Stored data:

++++

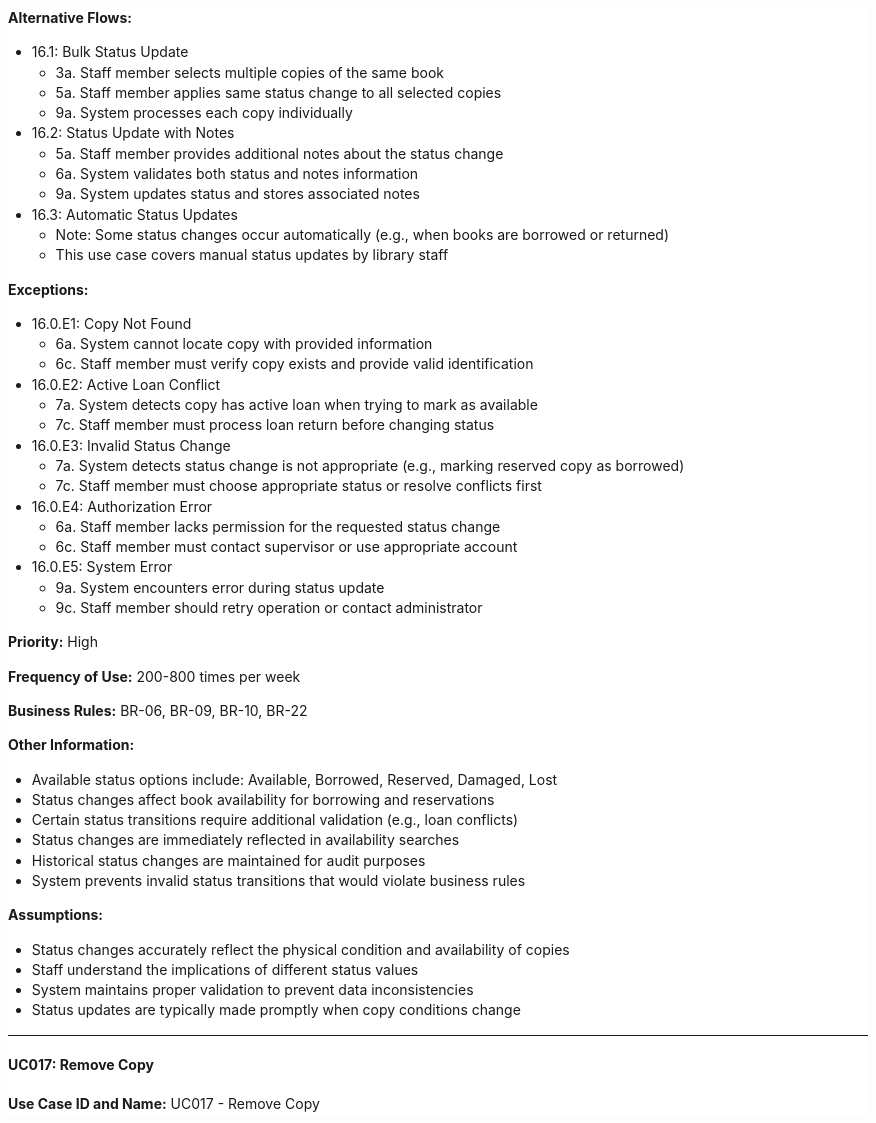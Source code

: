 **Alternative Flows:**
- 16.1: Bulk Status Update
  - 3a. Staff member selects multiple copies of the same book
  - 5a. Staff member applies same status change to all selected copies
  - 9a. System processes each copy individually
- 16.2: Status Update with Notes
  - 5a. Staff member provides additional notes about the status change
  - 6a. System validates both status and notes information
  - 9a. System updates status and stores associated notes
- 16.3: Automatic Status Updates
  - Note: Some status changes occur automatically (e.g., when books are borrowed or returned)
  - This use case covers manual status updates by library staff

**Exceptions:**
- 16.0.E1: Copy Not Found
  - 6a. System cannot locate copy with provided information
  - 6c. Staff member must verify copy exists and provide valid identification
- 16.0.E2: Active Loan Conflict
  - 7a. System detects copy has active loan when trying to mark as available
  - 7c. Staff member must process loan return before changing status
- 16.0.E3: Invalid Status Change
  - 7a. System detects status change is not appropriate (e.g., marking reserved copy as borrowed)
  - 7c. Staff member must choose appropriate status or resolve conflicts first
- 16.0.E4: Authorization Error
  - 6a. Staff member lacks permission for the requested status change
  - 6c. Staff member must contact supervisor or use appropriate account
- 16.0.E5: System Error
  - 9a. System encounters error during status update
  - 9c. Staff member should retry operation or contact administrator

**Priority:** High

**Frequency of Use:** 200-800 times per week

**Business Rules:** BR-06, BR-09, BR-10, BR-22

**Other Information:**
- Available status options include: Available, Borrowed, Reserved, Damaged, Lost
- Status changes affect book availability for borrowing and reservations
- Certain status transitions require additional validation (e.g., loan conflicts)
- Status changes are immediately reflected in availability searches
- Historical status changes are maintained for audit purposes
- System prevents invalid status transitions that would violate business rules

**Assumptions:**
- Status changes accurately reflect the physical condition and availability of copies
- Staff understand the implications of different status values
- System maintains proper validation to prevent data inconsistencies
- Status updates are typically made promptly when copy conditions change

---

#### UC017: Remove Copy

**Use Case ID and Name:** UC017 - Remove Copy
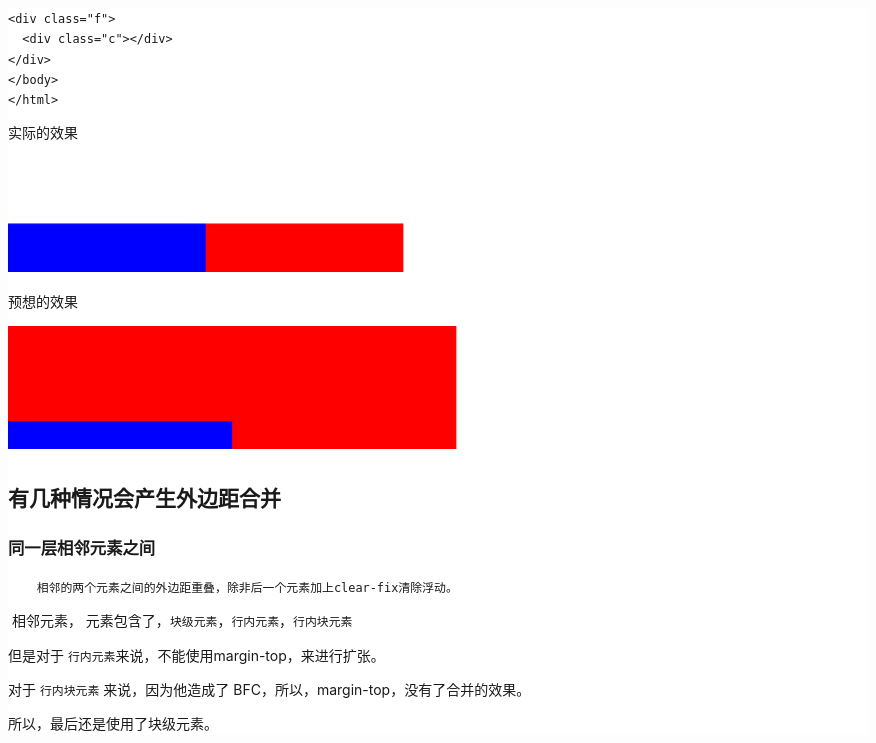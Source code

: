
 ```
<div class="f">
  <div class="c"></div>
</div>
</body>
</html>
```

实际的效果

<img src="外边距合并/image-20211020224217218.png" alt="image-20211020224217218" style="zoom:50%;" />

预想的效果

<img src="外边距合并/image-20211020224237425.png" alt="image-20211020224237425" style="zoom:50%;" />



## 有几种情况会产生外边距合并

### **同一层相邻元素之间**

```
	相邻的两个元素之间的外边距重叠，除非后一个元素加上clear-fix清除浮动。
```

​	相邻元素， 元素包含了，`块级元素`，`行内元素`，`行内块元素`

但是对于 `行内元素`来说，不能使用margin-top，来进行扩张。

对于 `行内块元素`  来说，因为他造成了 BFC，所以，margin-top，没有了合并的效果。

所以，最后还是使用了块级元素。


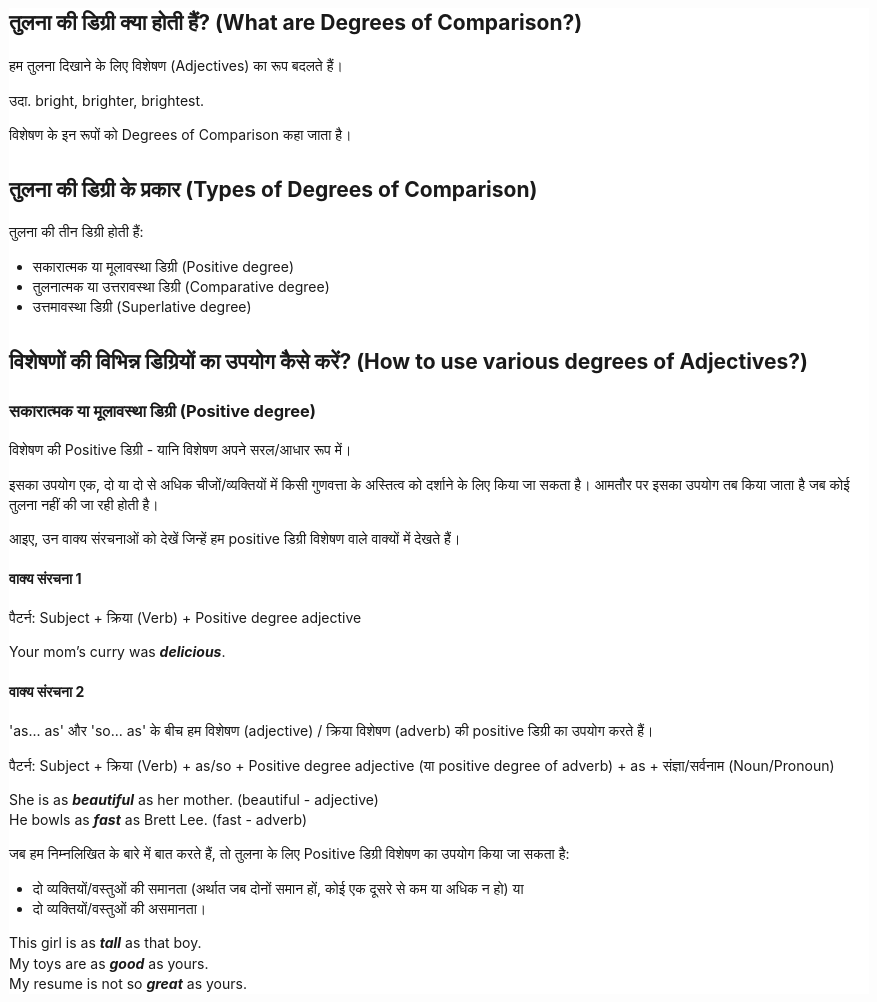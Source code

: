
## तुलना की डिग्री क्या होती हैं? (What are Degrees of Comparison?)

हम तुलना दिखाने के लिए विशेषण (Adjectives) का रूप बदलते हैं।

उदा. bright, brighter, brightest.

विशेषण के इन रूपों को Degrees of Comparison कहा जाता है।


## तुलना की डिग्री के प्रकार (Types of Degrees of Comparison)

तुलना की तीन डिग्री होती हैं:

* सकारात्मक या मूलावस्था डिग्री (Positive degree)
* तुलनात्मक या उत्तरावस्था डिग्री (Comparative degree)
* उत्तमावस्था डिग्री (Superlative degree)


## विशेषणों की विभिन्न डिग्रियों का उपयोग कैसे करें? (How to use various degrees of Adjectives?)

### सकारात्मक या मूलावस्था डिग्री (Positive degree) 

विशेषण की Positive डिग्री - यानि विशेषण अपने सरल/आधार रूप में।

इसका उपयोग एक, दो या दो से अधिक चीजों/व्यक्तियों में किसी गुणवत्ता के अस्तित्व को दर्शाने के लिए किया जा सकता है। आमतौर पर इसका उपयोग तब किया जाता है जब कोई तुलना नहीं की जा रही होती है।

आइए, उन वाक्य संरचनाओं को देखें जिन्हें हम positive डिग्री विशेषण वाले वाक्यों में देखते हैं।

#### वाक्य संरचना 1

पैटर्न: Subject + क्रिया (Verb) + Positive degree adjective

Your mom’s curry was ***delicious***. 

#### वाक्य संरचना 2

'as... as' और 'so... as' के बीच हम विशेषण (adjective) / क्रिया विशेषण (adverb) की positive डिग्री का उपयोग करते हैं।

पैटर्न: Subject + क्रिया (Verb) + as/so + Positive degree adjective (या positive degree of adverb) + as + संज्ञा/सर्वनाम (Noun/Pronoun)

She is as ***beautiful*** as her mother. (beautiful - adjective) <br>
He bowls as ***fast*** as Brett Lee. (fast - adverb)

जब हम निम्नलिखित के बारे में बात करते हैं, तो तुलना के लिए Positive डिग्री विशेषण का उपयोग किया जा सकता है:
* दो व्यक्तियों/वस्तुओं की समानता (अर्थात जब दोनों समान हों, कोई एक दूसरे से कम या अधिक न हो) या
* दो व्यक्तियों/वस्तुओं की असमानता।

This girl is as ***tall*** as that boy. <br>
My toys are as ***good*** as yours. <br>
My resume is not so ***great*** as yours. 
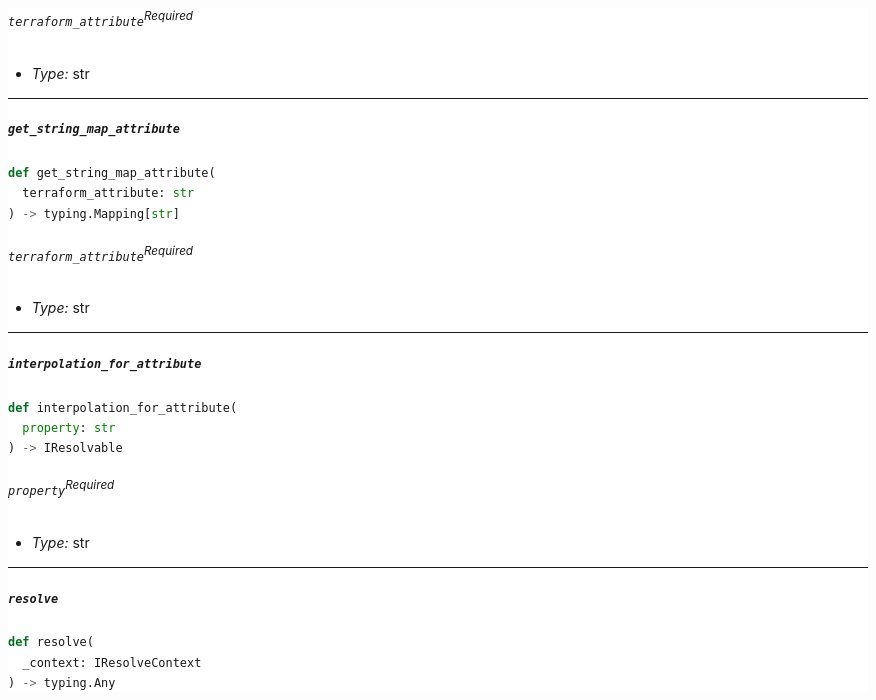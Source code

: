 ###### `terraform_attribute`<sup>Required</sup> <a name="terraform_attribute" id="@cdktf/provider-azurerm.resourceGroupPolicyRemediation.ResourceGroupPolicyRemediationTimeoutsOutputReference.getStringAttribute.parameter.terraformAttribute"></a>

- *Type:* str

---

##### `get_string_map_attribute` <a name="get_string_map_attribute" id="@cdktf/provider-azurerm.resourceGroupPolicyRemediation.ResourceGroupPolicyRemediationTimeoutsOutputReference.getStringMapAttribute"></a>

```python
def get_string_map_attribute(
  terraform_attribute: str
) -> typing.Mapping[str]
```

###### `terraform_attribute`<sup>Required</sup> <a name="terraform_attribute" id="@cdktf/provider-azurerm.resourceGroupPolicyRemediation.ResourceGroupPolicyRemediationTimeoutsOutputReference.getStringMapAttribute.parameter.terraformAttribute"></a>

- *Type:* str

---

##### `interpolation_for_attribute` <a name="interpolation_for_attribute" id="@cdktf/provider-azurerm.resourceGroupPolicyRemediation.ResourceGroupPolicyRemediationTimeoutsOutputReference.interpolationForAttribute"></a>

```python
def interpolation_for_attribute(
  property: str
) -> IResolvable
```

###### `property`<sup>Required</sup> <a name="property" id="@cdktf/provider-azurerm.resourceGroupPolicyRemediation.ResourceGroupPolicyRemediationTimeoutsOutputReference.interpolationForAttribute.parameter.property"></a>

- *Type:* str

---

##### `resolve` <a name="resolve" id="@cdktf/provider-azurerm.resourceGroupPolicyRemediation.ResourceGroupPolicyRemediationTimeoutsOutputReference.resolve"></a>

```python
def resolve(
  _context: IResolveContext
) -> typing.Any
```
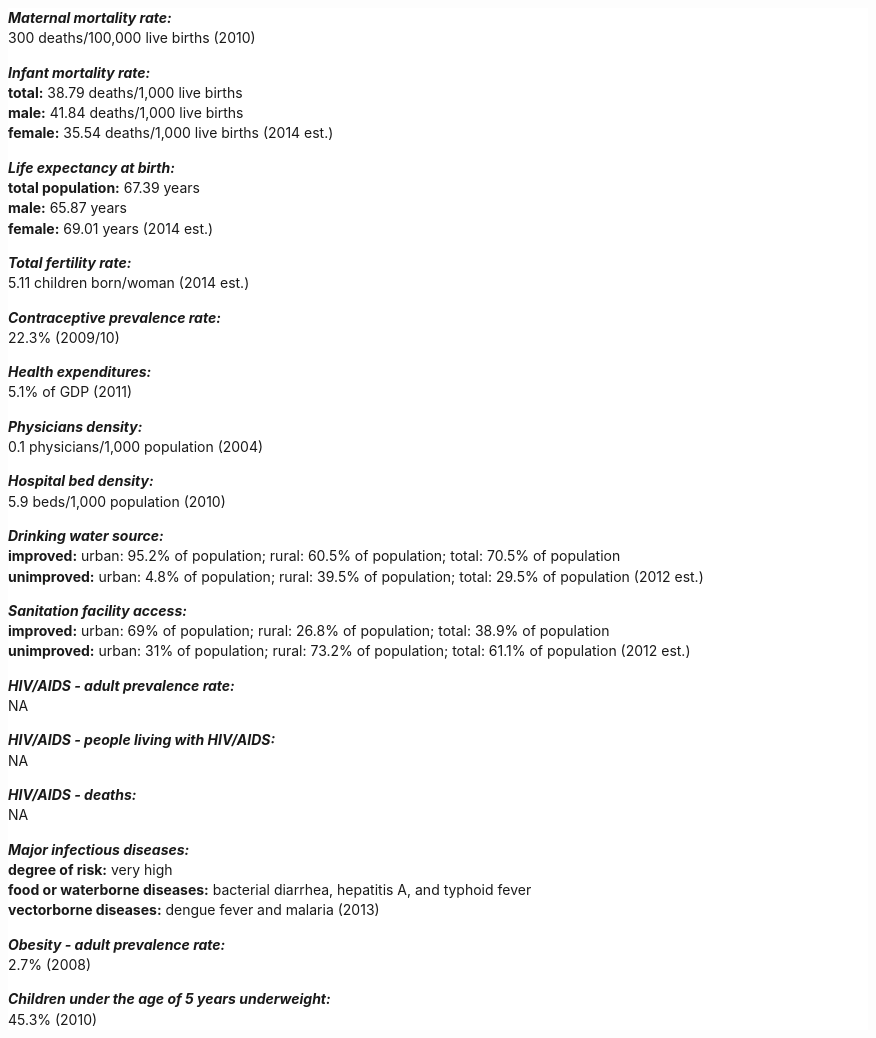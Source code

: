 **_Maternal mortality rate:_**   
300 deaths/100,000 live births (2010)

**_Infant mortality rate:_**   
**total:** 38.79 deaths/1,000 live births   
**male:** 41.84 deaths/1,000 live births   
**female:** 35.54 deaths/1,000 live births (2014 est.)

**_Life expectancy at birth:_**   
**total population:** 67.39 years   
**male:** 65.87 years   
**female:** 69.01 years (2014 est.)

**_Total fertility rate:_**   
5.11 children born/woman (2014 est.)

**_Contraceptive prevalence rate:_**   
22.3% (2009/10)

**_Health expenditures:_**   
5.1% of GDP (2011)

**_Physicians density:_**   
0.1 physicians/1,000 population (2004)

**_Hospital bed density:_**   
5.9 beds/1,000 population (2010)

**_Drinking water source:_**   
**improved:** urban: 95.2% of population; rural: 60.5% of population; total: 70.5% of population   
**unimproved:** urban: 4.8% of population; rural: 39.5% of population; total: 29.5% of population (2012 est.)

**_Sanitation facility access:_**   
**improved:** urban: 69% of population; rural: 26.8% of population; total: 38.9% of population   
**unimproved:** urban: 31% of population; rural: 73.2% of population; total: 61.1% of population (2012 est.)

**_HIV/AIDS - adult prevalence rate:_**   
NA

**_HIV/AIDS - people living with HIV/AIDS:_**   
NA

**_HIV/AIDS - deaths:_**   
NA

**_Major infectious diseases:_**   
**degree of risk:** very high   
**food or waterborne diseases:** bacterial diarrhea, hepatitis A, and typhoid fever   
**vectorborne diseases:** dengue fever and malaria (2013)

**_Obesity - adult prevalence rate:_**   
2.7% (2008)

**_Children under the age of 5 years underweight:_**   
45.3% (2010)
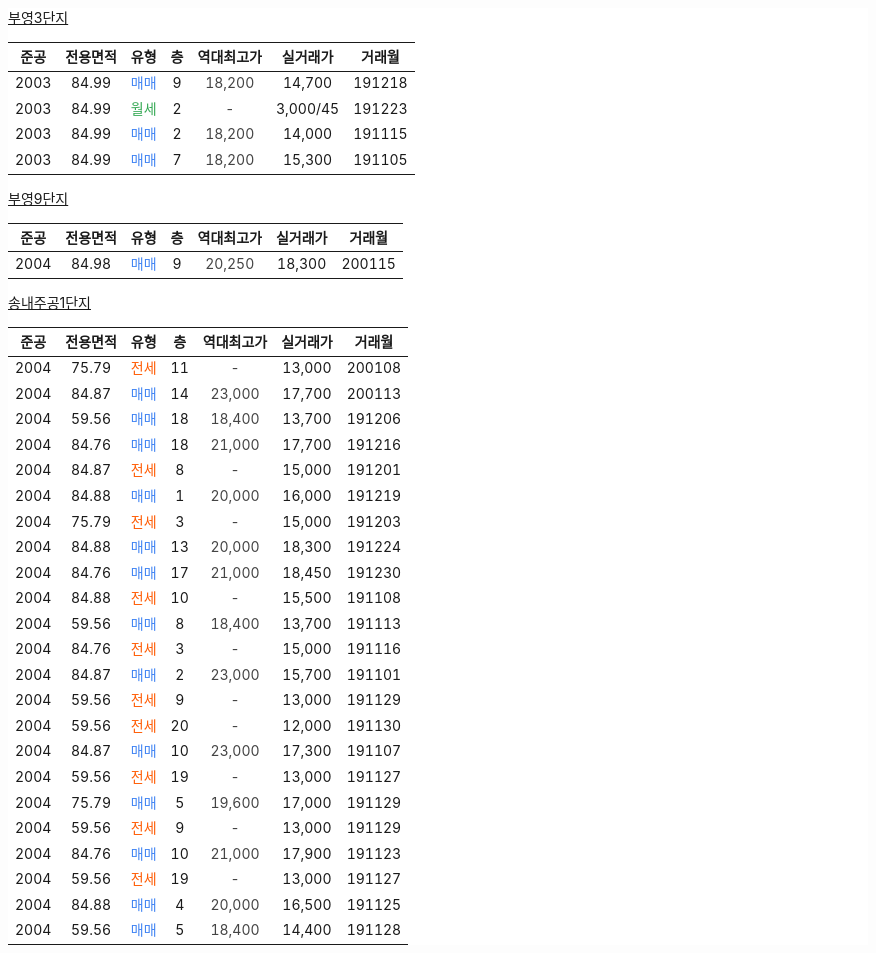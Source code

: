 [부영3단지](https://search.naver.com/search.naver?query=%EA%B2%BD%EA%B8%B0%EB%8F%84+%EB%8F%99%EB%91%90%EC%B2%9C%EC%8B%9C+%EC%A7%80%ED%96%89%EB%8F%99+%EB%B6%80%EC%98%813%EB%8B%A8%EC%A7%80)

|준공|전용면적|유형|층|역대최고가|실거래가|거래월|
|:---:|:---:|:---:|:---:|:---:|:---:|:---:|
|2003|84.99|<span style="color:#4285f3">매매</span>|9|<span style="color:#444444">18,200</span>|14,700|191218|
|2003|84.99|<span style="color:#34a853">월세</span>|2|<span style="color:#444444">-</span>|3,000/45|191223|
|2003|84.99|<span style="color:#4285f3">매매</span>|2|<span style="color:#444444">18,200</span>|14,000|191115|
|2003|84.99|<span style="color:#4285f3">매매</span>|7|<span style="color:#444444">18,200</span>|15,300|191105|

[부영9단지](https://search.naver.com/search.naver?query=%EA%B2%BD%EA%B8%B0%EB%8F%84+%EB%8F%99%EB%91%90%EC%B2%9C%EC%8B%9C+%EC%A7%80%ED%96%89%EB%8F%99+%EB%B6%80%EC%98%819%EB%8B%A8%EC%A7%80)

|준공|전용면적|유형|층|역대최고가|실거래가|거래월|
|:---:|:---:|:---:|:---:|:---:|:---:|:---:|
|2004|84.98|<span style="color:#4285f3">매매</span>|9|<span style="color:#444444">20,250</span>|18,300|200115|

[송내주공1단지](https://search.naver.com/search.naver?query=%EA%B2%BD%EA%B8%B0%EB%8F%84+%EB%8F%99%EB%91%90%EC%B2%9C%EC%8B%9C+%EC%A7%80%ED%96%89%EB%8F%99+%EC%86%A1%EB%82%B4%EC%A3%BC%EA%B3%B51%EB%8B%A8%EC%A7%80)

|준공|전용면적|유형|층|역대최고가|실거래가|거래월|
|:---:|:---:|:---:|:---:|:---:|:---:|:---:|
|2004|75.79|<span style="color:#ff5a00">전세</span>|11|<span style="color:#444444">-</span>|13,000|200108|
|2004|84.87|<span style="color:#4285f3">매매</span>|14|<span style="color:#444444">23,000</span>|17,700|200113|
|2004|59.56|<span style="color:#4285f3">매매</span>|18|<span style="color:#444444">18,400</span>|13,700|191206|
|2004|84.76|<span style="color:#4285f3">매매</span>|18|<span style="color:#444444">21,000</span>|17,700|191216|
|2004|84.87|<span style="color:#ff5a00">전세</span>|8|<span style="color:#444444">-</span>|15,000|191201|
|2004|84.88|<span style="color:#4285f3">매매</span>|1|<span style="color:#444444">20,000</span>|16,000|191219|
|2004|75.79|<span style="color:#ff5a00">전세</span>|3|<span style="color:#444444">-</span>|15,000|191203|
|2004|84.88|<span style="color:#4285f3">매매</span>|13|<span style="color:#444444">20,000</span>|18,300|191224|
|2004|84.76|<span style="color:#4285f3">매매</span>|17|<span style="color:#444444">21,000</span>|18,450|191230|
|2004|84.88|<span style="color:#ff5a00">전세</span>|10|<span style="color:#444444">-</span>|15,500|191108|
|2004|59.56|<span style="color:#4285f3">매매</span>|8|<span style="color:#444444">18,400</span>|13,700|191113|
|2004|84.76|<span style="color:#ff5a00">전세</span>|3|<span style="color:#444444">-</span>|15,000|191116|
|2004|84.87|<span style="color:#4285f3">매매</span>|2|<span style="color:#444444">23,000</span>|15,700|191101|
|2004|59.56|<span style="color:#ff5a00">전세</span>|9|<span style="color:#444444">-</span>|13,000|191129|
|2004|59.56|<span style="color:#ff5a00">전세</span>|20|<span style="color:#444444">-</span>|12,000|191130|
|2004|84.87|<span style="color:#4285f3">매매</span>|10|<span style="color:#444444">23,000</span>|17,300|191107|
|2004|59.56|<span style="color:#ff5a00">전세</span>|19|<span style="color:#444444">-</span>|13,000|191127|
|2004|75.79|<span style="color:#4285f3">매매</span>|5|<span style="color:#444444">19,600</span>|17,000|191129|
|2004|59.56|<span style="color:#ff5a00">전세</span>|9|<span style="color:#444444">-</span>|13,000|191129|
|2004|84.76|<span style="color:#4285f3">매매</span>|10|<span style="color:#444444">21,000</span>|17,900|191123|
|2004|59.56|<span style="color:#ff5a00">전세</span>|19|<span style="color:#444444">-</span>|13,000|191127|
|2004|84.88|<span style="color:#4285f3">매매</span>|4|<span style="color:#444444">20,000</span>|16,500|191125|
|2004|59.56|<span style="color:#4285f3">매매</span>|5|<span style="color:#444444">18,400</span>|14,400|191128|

++++

TASK DIRECTIONS: The expected answer is every line in the data above that carries the string "years".

WRITTEN SOLUTION:
**total population:** 67.39 years   
**male:** 65.87 years   
**female:** 69.01 years (2014 est.)
**_Children under the age of 5 years underweight:_**   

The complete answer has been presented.